● **Task goal**
All lines in the material below that hold "AssemblyInfo" should be found and copied.

● **Working data**

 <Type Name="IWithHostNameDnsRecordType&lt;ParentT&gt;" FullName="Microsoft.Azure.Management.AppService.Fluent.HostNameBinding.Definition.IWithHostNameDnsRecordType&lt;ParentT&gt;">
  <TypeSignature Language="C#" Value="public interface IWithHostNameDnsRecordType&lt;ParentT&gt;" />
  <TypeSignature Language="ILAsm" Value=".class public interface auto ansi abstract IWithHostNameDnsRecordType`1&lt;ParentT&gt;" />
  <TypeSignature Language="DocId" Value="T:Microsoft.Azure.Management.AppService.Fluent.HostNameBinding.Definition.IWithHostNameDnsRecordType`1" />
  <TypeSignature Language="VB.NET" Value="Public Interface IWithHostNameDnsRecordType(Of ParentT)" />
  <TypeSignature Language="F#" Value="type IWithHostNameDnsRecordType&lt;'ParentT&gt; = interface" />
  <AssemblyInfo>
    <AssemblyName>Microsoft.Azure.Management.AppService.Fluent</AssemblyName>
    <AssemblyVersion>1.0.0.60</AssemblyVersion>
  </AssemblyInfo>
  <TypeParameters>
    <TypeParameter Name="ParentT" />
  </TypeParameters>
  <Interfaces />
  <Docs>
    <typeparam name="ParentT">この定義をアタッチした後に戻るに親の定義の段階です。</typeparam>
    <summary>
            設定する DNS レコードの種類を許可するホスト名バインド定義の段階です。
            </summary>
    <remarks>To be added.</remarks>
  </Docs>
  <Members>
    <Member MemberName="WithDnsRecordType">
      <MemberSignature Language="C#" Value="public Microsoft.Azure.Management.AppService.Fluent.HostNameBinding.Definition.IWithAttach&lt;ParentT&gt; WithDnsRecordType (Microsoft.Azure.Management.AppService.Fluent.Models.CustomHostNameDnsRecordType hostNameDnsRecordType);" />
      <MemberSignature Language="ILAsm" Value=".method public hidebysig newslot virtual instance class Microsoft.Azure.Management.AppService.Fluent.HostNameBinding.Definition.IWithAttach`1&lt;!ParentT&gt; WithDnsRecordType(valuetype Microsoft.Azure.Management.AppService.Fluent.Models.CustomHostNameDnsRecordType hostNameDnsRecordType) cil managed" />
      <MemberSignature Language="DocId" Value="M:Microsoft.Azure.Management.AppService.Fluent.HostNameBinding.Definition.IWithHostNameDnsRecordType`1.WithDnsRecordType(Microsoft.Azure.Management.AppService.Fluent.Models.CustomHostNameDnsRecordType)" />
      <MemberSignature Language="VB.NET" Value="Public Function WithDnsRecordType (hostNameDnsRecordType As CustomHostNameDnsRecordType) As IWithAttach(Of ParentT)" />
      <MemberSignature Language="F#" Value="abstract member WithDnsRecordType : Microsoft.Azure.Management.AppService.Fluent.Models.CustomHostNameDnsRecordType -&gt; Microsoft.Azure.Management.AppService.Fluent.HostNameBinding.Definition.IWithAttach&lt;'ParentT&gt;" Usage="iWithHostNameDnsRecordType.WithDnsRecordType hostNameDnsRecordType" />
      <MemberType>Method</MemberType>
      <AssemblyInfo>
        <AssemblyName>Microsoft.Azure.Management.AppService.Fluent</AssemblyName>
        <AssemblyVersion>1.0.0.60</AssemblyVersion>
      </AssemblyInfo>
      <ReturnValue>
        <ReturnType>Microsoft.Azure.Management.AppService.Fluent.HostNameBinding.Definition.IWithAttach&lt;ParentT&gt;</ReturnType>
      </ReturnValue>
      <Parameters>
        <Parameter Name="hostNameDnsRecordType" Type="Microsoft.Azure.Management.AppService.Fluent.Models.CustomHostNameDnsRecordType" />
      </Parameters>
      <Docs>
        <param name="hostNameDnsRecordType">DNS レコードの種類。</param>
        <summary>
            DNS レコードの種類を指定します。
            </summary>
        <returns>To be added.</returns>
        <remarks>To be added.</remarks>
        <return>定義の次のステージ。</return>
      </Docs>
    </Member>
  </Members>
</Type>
--
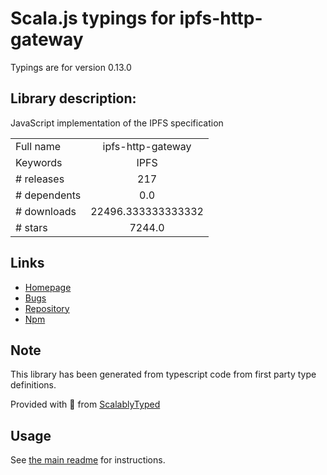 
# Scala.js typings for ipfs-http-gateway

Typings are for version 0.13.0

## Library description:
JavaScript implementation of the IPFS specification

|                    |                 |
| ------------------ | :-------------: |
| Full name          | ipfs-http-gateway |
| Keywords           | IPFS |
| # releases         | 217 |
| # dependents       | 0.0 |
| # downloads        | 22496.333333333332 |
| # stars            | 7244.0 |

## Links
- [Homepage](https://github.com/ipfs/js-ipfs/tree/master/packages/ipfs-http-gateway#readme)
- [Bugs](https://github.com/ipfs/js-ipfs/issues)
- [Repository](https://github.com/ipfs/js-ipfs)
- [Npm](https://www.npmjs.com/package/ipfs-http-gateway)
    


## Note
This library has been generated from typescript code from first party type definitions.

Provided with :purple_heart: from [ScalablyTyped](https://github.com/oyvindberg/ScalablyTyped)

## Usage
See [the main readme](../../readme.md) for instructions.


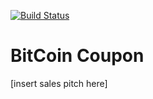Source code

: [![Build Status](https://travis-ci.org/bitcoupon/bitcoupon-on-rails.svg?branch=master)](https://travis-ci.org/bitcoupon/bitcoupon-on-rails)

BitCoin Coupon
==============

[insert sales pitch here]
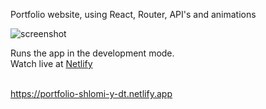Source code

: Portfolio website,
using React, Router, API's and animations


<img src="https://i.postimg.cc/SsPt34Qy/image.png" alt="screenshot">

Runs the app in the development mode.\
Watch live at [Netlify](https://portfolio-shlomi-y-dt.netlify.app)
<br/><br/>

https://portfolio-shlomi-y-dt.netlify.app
--
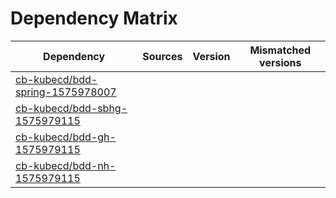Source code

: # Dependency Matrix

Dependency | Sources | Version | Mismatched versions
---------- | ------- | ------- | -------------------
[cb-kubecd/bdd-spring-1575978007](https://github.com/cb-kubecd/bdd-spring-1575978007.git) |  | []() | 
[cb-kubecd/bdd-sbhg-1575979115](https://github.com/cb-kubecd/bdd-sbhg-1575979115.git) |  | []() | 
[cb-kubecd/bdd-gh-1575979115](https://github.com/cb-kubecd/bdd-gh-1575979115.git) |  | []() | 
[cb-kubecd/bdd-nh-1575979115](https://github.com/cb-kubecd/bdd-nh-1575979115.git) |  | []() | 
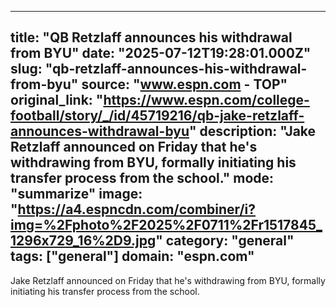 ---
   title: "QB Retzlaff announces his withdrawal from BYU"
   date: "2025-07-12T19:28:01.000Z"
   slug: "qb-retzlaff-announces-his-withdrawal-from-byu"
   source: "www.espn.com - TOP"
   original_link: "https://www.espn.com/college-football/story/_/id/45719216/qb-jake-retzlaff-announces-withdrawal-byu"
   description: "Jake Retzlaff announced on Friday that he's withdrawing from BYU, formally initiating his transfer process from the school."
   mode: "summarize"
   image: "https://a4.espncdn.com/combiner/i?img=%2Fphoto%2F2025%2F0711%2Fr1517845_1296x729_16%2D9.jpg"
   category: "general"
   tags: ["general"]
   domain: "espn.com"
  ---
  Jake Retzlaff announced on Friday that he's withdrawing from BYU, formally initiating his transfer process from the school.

● **Output of the exercise**
  <AssemblyInfo>
  </AssemblyInfo>
      <AssemblyInfo>
      </AssemblyInfo>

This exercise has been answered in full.